2. Using Android default Encryption

Another approach to handle this problem is by using platform default algorithms e.g. SHA-1, MD-5 etc.

Drawback: The main drawback with this approach is we have to have at least a key for the encryption and decryption (whether this is a platform default encryption algorithm or your own algorithm). This key is hardcoded somewhere inside the code. A hacker can get it easily as Obfuscated code is just hard to understand.

3. Using a Third Party library

Next approach is by using external libraries like Dex-Gaurd, Stringer etc. At present these libraries are dependable and most of the big companies use them.

Drawback: Most of these libraries are commercial However, it’s an ongoing race between people trying to obfuscate the code and crackers. they can take your burden for now but sooner or later they will most likely also be reverse-engineered.

All of the above methods are traditional solutions but none of them hides the hardcoded string literals completely. found a solution to this problem.

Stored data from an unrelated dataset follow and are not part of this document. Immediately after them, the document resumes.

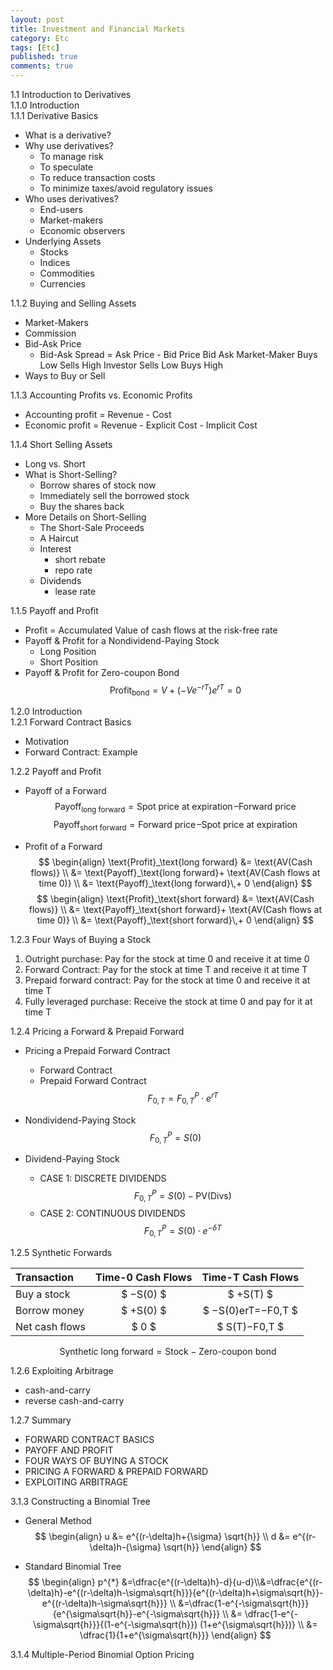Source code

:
 ```yaml
---
layout: post
title: Investment and Financial Markets
category: Etc
tags: [Etc]
published: true
comments: true
---
```


1.1 Introduction to Derivatives  
1.1.0 Introduction  
1.1.1 Derivative Basics   
 - What is a derivative?
 - Why use derivatives?
   - To manage risk
   - To speculate
   - To reduce transaction costs
   - To minimize taxes/avoid regulatory issues
 - Who uses derivatives?
   - End-users
   - Market-makers
   - Economic observers
 - Underlying Assets
   - Stocks
   - Indices
   - Commodities
   - Currencies

1.1.2 Buying and Selling Assets  
 - Market-Makers
 - Commission
 - Bid-Ask Price
   - Bid-Ask Spread = Ask Price - Bid Price
 	                Bid	        Ask
        Market-Maker	Buys Low	Sells High
        Investor	Sells Low	Buys High
 - Ways to Buy or Sell

1.1.3 Accounting Profits vs. Economic Profits  
 - Accounting profit = Revenue - Cost
 - Economic profit = Revenue - Explicit Cost - Implicit Cost

1.1.4 Short Selling Assets    
 - Long vs. Short
 - What is Short-Selling?
   - Borrow shares of stock now
   - Immediately sell the borrowed stock
   - Buy the shares back
 - More Details on Short-Selling
   - The Short-Sale Proceeds
   - A Haircut
   - Interest
     - short rebate
     - repo rate
   - Dividends
     - lease rate

1.1.5 Payoff and Profit  
 - Profit  = Accumulated Value of cash flows at the risk-free rate
 - Payoff & Profit for a Nondividend-Paying Stock
   - Long Position
   - Short Position
 - Payoff & Profit for Zero-coupon Bond  
   $$ \text{Profit}_\text{bond}=V+\left(-Ve^{-rT}\right)e^{rT}=0 $$
   
1.2.0 Introduction  
1.2.1 Forward Contract Basics  
 - Motivation
 - Forward Contract: Example

1.2.2 Payoff and Profit  
 - Payoff of a Forward  
 $$ \text{Payoff}_\text{long forward} = \text{Spot price at expiration}\,– \text{Forward price} $$
 $$ \text{Payoff}_\text{short forward} = \text{Forward price}\,– \text{Spot price at expiration} $$

 - Profit of a Forward
 $$ 
 \begin{align} \text{Profit}_\text{long forward} 
 &= \text{AV(Cash flows)} \\
 &= \text{Payoff}_\text{long forward}+ \text{AV(Cash flows at time 0)} \\ 
 &= \text{Payoff}_\text{long forward}\,+ 0
 \end{align}
 $$
 $$
 \begin{align} \text{Profit}_\text{short forward} 
 &= \text{AV(Cash flows)} \\ 
 &= \text{Payoff}_\text{short forward}+ \text{AV(Cash flows at time 0)} \\
 &= \text{Payoff}_\text{short forward}\,+ 0  
 \end{align}
 $$

1.2.3 Four Ways of Buying a Stock  
 1. Outright purchase: Pay for the stock at time 0 and receive it at time 0
 2. Forward Contract: Pay for the stock at time T and receive it at time T
 3. Prepaid forward contract: Pay for the stock at time 0 and receive it at time T
 4. Fully leveraged purchase: Receive the stock at time 0 and pay for it at time T

1.2.4 Pricing a Forward & Prepaid Forward
 - Pricing a Prepaid Forward Contract
   - Forward Contract
   - Prepaid Forward Contract  
 $$ F_{0,T}=F_{0,T}^{P}\cdot e^{rT} $$

 - Nondividend-Paying Stock  
 $$ F_{0,T}^{P}= S(0) $$

 - Dividend-Paying Stock
   - CASE 1: DISCRETE DIVIDENDS  
   $$ F_{0,T}^{P}=S(0)-\text{PV(Divs)} $$
   - CASE 2: CONTINUOUS DIVIDENDS  
   $$ F_{0,T}^{P}= S(0)\cdot e^{-\delta T} $$

1.2.5 Synthetic Forwards  

|Transaction    |Time-0 Cash Flows|Time-T Cash Flows  |
|:--------------|:---------------:|:-----------------:|
|Buy a stock	|$ −S(0) $        | $ +S(T)          $|
|Borrow money	|$ +S(0) $        | $ −S(0)erT=−F0,T $|
|Net cash flows	|$ 0     $        | $ S(T)−F0,T      $|

$$ \text{Synthetic long forward} = \text{Stock} - \text{Zero-coupon bond} $$

1.2.6 Exploiting Arbitrage    
 - cash-and-carry
 - reverse cash-and-carry

1.2.7 Summary  
 - FORWARD CONTRACT BASICS
 - PAYOFF AND PROFIT
 - FOUR WAYS OF BUYING A STOCK
 - PRICING A FORWARD & PREPAID FORWARD
 - EXPLOITING ARBITRAGE


3.1.3 Constructing a Binomial Tree
 - General Method   
   $$ \begin{align} 
   u &=  e^{(r-\delta)h+{\sigma} \sqrt{h}} \\ 
   d &=  e^{(r-\delta)h-{\sigma} \sqrt{h}}    
   \end{align} $$
   
 - Standard Binomial Tree  
   $$ \begin{align} p^{*} &=\dfrac{e^{(r-\delta)h}-d}{u-d}\\&=\dfrac{e^{(r-\delta)h}-e^{(r-\delta)h-\sigma\sqrt{h}}}{e^{(r-\delta)h+\sigma\sqrt{h}}-e^{(r-\delta)h-\sigma\sqrt{h}}} \\ &=\dfrac{1-e^{-\sigma\sqrt{h}}}{e^{\sigma\sqrt{h}}-e^{-\sigma\sqrt{h}}} \\ &= \dfrac{1-e^{-\sigma\sqrt{h}}}{(1-e^{-\sigma\sqrt{h}}) (1+e^{\sigma\sqrt{h}})} \\ &= \dfrac{1}{1+e^{\sigma\sqrt{h}}} \end{align} $$

3.1.4 Multiple-Period Binomial Option Pricing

We can use c/c++ code solve this problem. I keep defining my — string literals in c/c++ files and build using NDK which builds .so files. Below is an example.

I create a constant.c in jni folder parallel to java folder and add .mk file for NDK.

jstring BASE_URL_PROD = "https://abcd.com/";
JNIEXPORT jstring JNICALL
Java_com_dunzo_utils_JniHandler_getProdBaseUrl(JNIEnv *env, jobject instance) {
return (*env)->NewStringUTF(env, BASE_URL_PROD);
}

using “ndk-build” I get .so files which we keep in the lib folder.

To connect this to java code we have to load so file inside the library using

System.loadLibrary(“<lib-module name>”);

and In the end, I write native java function to connect library code to the java code

public native String getProdBaseUrl();

Now I can call this method using its object and I will get to string hard coded in c file.

Moral of The Story…

So, if you want to keep naked strings in frontend code then there are methods to get them. Methods can make it a tough but its literal cat and mouse game. the better method you use more time for you to crack it.